[Supplied data]

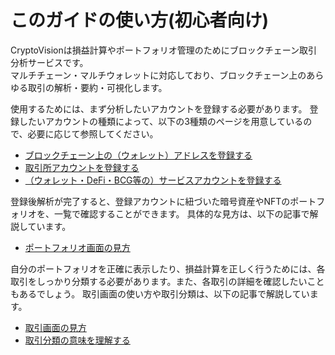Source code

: # このガイドの使い方(初心者向け)

CryptoVisionは損益計算やポートフォリオ管理のためにブロックチェーン取引分析サービスです。  
マルチチェーン・マルチウォレットに対応しており、ブロックチェーン上のあらゆる取引の解析・要約・可視化します。

使用するためには、まず分析したいアカウントを登録する必要があります。
登録したいアカウントの種類によって、以下の3種類のページを用意しているので、必要に応じて参照してください。

- [ブロックチェーン上の（ウォレット）アドレスを登録する](./account-chain.md)
- [取引所アカウントを登録する](./account-exchange.md)
- [（ウォレット・DeFi・BCG等の）サービスアカウントを登録する](./account-service.md)

登録後解析が完了すると、登録アカウントに紐づいた暗号資産やNFTのポートフォリオを、一覧で確認することができます。
具体的な見方は、以下の記事で解説しています。

- [ポートフォリオ画面の見方](./portfolio.md)

自分のポートフォリオを正確に表示したり、損益計算を正しく行うためには、各取引をしっかり分類する必要があります。また、各取引の詳細を確認したいこともあるでしょう。
取引画面の使い方や取引分類は、以下の記事で解説しています。

- [取引画面の見方](./transaction-window.md)
- [取引分類の意味を理解する](./transaction-journal.md)





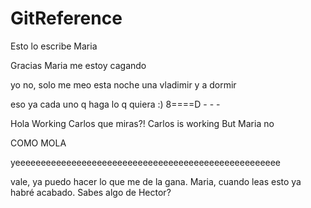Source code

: # GitReference

Esto lo escribe Maria

Gracias Maria
me estoy cagando

yo no, solo me meo
esta noche una vladimir y a dormir

eso ya cada uno q haga lo q quiera :)
8====D - - -


Hola Working Carlos
que miras?!
Carlos is working
But Maria no

COMO MOLA

yeeeeeeeeeeeeeeeeeeeeeeeeeeeeeeeeeeeeeeeeeeeeeeeeeeee

vale, ya puedo hacer lo que me de la gana.
Maria, cuando leas esto ya habré acabado.
Sabes algo de Hector?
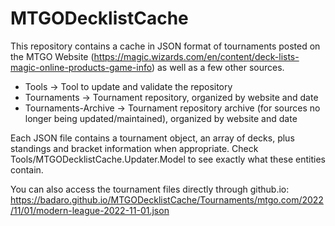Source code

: # MTGODecklistCache
This repository contains a cache in JSON format of tournaments posted on the MTGO Website (https://magic.wizards.com/en/content/deck-lists-magic-online-products-game-info) as well as a few other sources.

* Tools -> Tool to update and validate the repository
* Tournaments -> Tournament repository, organized by website and date
* Tournaments-Archive -> Tournament repository archive (for sources no longer being updated/maintained), organized by website and date

Each JSON file contains a tournament object, an array of decks, plus standings and bracket information when appropriate. Check Tools/MTGODecklistCache.Updater.Model to see exactly what these entities contain.

You can also access the tournament files directly through github.io: https://badaro.github.io/MTGODecklistCache/Tournaments/mtgo.com/2022/11/01/modern-league-2022-11-01.json

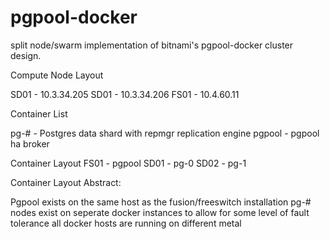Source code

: # pgpool-docker

split node/swarm implementation of bitnami's pgpool-docker cluster design. 

Compute Node Layout

SD01 - 10.3.34.205
SD01 - 10.3.34.206
FS01 - 10.4.60.11

Container List

pg-# - Postgres data shard with repmgr replication engine
pgpool - pgpool ha broker


Container Layout
FS01 - pgpool
SD01 - pg-0
SD02 - pg-1

Container Layout Abstract:

Pgpool exists on the same host as the fusion/freeswitch installation
pg-# nodes exist on seperate docker instances to allow for some level of fault tolerance
all docker hosts are running on different metal





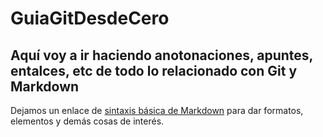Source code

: # GuiaGitDesdeCero
## Aquí voy a ir haciendo anotonaciones, apuntes, entalces, etc de todo lo relacionado con Git y Markdown

Dejamos un enlace de [sintaxis básica de Markdown](https://markdown.es/sintaxis-markdown/) para dar formatos, elementos y demás cosas de interés.

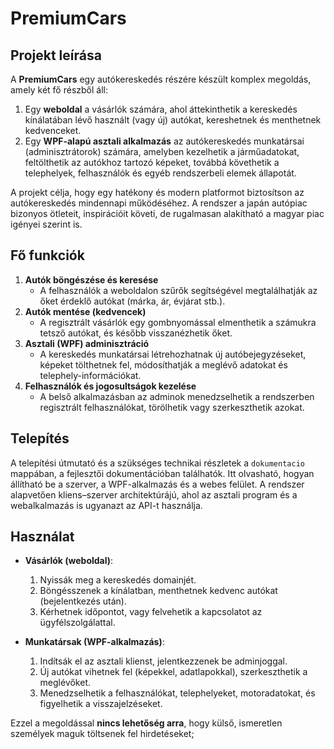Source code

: # PremiumCars

## Projekt leírása
A **PremiumCars** egy autókereskedés részére készült komplex megoldás, amely két fő részből áll:
1. Egy **weboldal** a vásárlók számára, ahol áttekinthetik a kereskedés kínálatában lévő használt (vagy új) autókat, kereshetnek és menthetnek kedvenceket.
2. Egy **WPF-alapú asztali alkalmazás** az autókereskedés munkatársai (adminisztrátorok) számára, amelyben kezelhetik a járműadatokat, feltölthetik az autókhoz tartozó képeket, továbbá követhetik a telephelyek, felhasználók és egyéb rendszerbeli elemek állapotát.

A projekt célja, hogy egy hatékony és modern platformot biztosítson az autókereskedés mindennapi működéséhez. A rendszer a japán autópiac bizonyos ötleteit, inspirációit követi, de rugalmasan alakítható a magyar piac igényei szerint is.

## Fő funkciók

1. **Autók böngészése és keresése**  
   - A felhasználók a weboldalon szűrők segítségével megtalálhatják az őket érdeklő autókat (márka, ár, évjárat stb.).
2. **Autók mentése (kedvencek)**  
   - A regisztrált vásárlók egy gombnyomással elmenthetik a számukra tetsző autókat, és később visszanézhetik őket.
3. **Asztali (WPF) adminisztráció**  
   - A kereskedés munkatársai létrehozhatnak új autóbejegyzéseket, képeket tölthetnek fel, módosíthatják a meglévő adatokat és telephely-információkat.
4. **Felhasználók és jogosultságok kezelése**  
   - A belső alkalmazásban az adminok menedzselhetik a rendszerben regisztrált felhasználókat, törölhetik vagy szerkeszthetik azokat.

## Telepítés
A telepítési útmutató és a szükséges technikai részletek a `dokumentacio` mappában, a fejlesztői dokumentációban találhatók. Itt olvasható, hogyan állítható be a szerver, a WPF-alkalmazás és a webes felület. A rendszer alapvetően kliens–szerver architektúrájú, ahol az asztali program és a webalkalmazás is ugyanazt az API-t használja.

## Használat
- **Vásárlók (weboldal)**:  
  1. Nyissák meg a kereskedés domainjét.  
  2. Böngésszenek a kínálatban, menthetnek kedvenc autókat (bejelentkezés után).  
  3. Kérhetnek időpontot, vagy felvehetik a kapcsolatot az ügyfélszolgálattal.

- **Munkatársak (WPF-alkalmazás)**:  
  1. Indítsák el az asztali klienst, jelentkezzenek be adminjoggal.  
  2. Új autókat vihetnek fel (képekkel, adatlapokkal), szerkeszthetik a meglévőket.  
  3. Menedzselhetik a felhasználókat, telephelyeket, motoradatokat, és figyelhetik a visszajelzéseket.  

Ezzel a megoldással **nincs lehetőség arra**, hogy külső, ismeretlen személyek maguk töltsenek fel hirdetéseket;
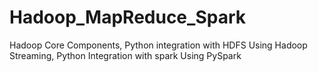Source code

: # Hadoop_MapReduce_Spark
Hadoop Core Components, Python integration with HDFS Using Hadoop Streaming, Python Integration with spark Using PySpark

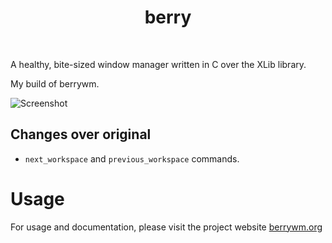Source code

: <div align='center'>
    <h1>berry</h1><br>
</div>

A healthy, bite-sized window manager written in C over the XLib library.

My build of berrywm.

![Screenshot](review/screenshot.png)

## Changes over original
* `next_workspace` and `previous_workspace` commands.

# Usage

For usage and documentation, please visit the project website [berrywm.org](https://berrywm.org)
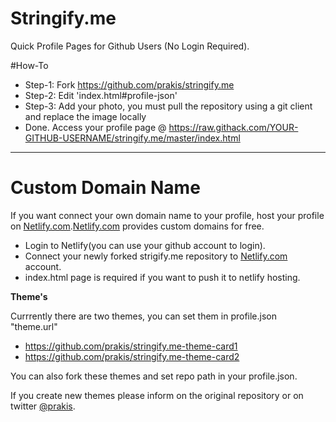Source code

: # Stringify.me
Quick Profile Pages for Github Users (No Login Required).

#How-To

* Step-1: Fork https://github.com/prakis/stringify.me
* Step-2: Edit 'index.html#profile-json'
* Step-3: Add your photo, you must pull the repository using a git client and replace the image locally
* Done. Access your profile page @ https://raw.githack.com/YOUR-GITHUB-USERNAME/stringify.me/master/index.html

----
# Custom Domain Name

If you want connect your own domain name to your profile, host your profile on [Netlify.com](www.Netlify.com).[Netlify.com](www.Netlify.com) provides custom domains for free. 

* Login to Netlify(you can use your github account to login).
* Connect your newly forked  strigify.me repository to [Netlify.com](www.Netlify.com) account.  
* index.html page is required if you want to push it to netlify hosting.

**Theme's**

Currrently there are two themes, you can set them in profile.json "theme.url" 

* https://github.com/prakis/stringify.me-theme-card1
* https://github.com/prakis/stringify.me-theme-card2

You can also fork these themes and set repo path in your profile.json.

If you create new themes please inform on the original repository or on twitter [@prakis](https://twitter.com/prakis).
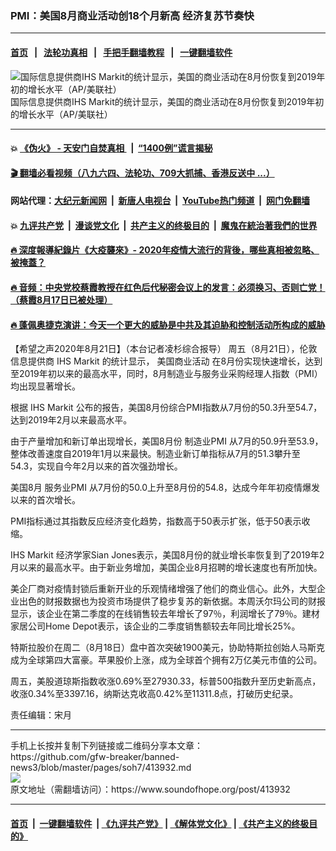 ### PMI：美国8月商业活动创18个月新高 经济复苏节奏快
------------------------

#### [首页](https://github.com/gfw-breaker/banned-news3/blob/master/README.md) &nbsp;&nbsp;|&nbsp;&nbsp; [法轮功真相](https://github.com/begood0513/basic/blob/master/README.md)  &nbsp;&nbsp;|&nbsp;&nbsp; [手把手翻墙教程](https://github.com/gfw-breaker/guides/wiki)  &nbsp;&nbsp;|&nbsp;&nbsp; [一键翻墙软件](https://github.com/gfw-breaker/nogfw/blob/master/README.md)  



<div><img alt="国际信息提供商IHS Markit的统计显示，美国的商业活动在8月份恢复到2019年初的增长水平（AP/美联社）" src="https://img.soundofhope.org/2020-08/45wsap-1598051531872.jpeg"/>
<br/><figcaption class="caption">
 国际信息提供商IHS Markit的统计显示，美国的商业活动在8月份恢复到2019年初的增长水平（AP/美联社）
</figcaption></div><hr/>

#### 💥 [《伪火》 - 天安门自焚真相 ](http://141.164.51.119:10000/videos/blog/weihuo.html)&nbsp; |&nbsp; [“1400例”谎言揭秘  ](http://141.164.51.119:10000/videos/blog/jiexi1400.html)

#### [ 🎬  翻墙必看视频（八九六四、法轮功、709大抓捕、香港反送中 ...）](https://github.com/gfw-breaker/links/blob/master/banned.md)

#### 网站代理：[大纪元新闻网](http://167.172.10.89:10080/gb/) &nbsp;|&nbsp; [新唐人电视台](http://167.172.10.89:8808/gb/)  &nbsp;|&nbsp; [YouTube热门频道](http://158.247.203.241/youtube.html) &nbsp;|&nbsp; [网门免翻墙](http://158.247.203.241:11000/show.aspx?name=ogHome)

#### 💥 [九评共产党](http://141.164.51.119:10000/videos/res/jiuping/)&nbsp; |&nbsp; [漫谈党文化](http://141.164.51.119:10000/videos/res/mtdwh/)&nbsp; |&nbsp; [共产主义的终极目的](http://141.164.51.119:10000/videos/res/zjmd/)&nbsp; |&nbsp; [魔鬼在統治著我們的世界](http://141.164.51.119:10000/videos/res/TheSpecter/)  

#### [ 🔥  深度報導紀錄片《大疫襲來》- 2020年疫情大流行的背後，哪些真相被忽略、被掩蓋？](http://141.164.51.119:10000/videos/news/../corona/index.html)

#### [ 🔥  音频：中央党校蔡霞教授在红色后代秘密会议上的发言：必须换习、否则亡党！（蔡霞8月17日已被处理）](http://141.164.51.119:10000/videos/news/caixia.html)

#### [ 🔥  蓬佩奥捷克演讲：今天一个更大的威胁是中共及其迫胁和控制活动所构成的威胁](http://141.164.51.119:10000/videos/news/pompeo6.html)

<div><div class="Content__Wrapper sc-1bvya0-0 grZQxZ">
 <p class="meta-top">
  <span class="meta">
   【希望之声2020年8月21日】（本台记者凌杉综合报导）
  </span>
  周五（8月21日），伦敦信息提供商
  <ok href="/term/357013">
   IHS Markit
  </ok>
  的统计显示，
  <ok href="/term/357007">
   美国商业活动
  </ok>
  在8月份实现快速增长，达到至2019年初以来的最高水平，同时，8月制造业与服务业采购经理人指数（PMI）均出现显著增长。
 </p>
 <p>
  根据
  <ok href="/term/357013">
   IHS Markit
  </ok>
  公布的报告，美国8月份综合PMI指数从7月份的50.3升至54.7，达到2019年2月以来最高水平。
 </p>
 <div class="AD_Embed__Wrap-sc-1xslmin-0 igMuqX module desktop">
  <div>
  </div>
 </div>
 <p>
  由于产量增加和新订单出现增长，美国8月份
  <ok href="/term/10963">
   制造业PMI
  </ok>
  从7月的50.9升至53.9，整体改善速度自2019年1月以来最快。制造业新订单指标从7月的51.3攀升至54.3，实现自今年2月以来的首次强劲增长。
 </p>
 <p>
  美国8月
  <ok href="/term/280123">
   服务业PMI
  </ok>
  从7月份的50.0上升至8月份的54.8，达成今年年初疫情爆发以来的首次增长。
 </p>
 <p>
  PMI指标通过其指数反应经济变化趋势，指数高于50表示扩张，低于50表示收缩。
 </p>
 <p>
  <ok href="/term/357013">
   IHS Markit
  </ok>
  经济学家Sian Jones表示，美国8月份的就业增长率恢复到了2019年2月以来的最高水平。由于新业务增加，美国企业8月招聘的增长速度也有所加快。
 </p>
 <p>
  美企厂商对疫情封锁后重新开业的乐观情绪增强了他们的商业信心。此外，大型企业出色的财报数据也为投资市场提供了稳步复苏的新依据。本周沃尔玛公司的财报显示，该企业在第二季度的在线销售较去年增长了97％，利润增长了79％。建材家居公司Home Depot表示，该企业的二季度销售额较去年同比增长25%。
 </p>
 <p>
  特斯拉股价在周二（8月18日）盘中首次突破1900美元，协助特斯拉创始人马斯克成为全球第四大富豪。苹果股价上涨，成为全球首个拥有2万亿美元市值的公司。
 </p>
 <p>
  周五，美股道琼斯指数收涨0.69%至27930.33，标普500指数升至历史新高点，收涨0.34%至3397.16，纳斯达克收高0.42%至11311.8点，打破历史纪录。
 </p>
 <p class="meta-btm">
  责任编辑：宋月
 </p>
</div>
</div>
<hr/>
手机上长按并复制下列链接或二维码分享本文章：<br/>
https://github.com/gfw-breaker/banned-news3/blob/master/pages/soh7/413932.md <br/>
<a href='https://github.com/gfw-breaker/banned-news3/blob/master/pages/soh7/413932.md'><img src='https://github.com/gfw-breaker/banned-news3/blob/master/pages/soh7/413932.md.png'/></a> <br/>
原文地址（需翻墙访问）：https://www.soundofhope.org/post/413932


------------------------
#### [首页](https://github.com/gfw-breaker/banned-news3/blob/master/README.md) &nbsp;|&nbsp; [一键翻墙软件](https://github.com/gfw-breaker/nogfw/blob/master/README.md) &nbsp;| [《九评共产党》](https://github.com/gfw-breaker/9ping.md/blob/master/README.md#九评之一评共产党是什么) | [《解体党文化》](https://github.com/gfw-breaker/jtdwh.md/blob/master/README.md) | [《共产主义的终极目的》](https://github.com/gfw-breaker/gczydzjmd.md/blob/master/README.md)


<img src='http://gfw-breaker.win/banned-news3/pages/soh7/413932.md' width='0px' height='0px'/>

[Work order] Where does the string "with" occur in the data above? Copy every line that holds it.

[Worked solution]
pg-# - Postgres data shard with repmgr replication engine
Hadoop Core Components, Python integration with HDFS Using Hadoop Streaming, Python Integration with spark Using PySpark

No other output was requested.